═══ DATA RECORDS
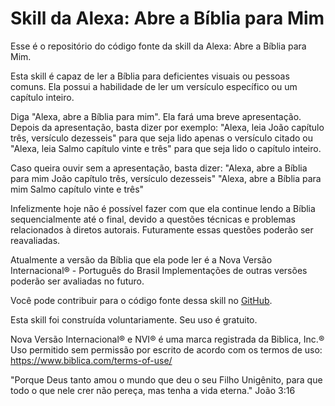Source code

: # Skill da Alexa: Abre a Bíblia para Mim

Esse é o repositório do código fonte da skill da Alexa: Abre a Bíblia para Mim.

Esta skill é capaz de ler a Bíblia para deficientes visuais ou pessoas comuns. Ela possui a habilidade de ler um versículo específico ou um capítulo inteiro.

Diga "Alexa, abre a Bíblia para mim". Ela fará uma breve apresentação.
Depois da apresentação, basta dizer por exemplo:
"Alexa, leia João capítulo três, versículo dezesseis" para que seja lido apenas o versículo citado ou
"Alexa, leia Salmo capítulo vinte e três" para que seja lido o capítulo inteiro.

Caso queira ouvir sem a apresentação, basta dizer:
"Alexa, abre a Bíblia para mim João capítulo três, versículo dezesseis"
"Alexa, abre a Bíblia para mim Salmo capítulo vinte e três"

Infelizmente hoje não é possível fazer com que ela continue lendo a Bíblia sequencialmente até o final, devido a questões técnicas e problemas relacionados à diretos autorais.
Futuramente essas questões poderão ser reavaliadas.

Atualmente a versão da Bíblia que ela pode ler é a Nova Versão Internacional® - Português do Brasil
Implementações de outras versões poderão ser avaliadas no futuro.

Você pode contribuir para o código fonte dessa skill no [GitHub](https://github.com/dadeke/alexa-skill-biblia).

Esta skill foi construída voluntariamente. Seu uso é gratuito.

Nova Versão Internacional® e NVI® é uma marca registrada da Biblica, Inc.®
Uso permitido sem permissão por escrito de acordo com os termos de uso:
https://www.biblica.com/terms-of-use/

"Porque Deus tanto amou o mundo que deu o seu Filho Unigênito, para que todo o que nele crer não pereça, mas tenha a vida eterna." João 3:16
══════
> **INSTRUCTIONS TO FOLLOW**
This exercise asks for the line with "Esta skill foi" and all lines after it through the end of the records above, retyped exactly and with nothing else.

> **OUTPUT**
Esta skill foi construída voluntariamente. Seu uso é gratuito.

Nova Versão Internacional® e NVI® é uma marca registrada da Biblica, Inc.®
Uso permitido sem permissão por escrito de acordo com os termos de uso:
https://www.biblica.com/terms-of-use/

"Porque Deus tanto amou o mundo que deu o seu Filho Unigênito, para que todo o que nele crer não pereça, mas tenha a vida eterna." João 3:16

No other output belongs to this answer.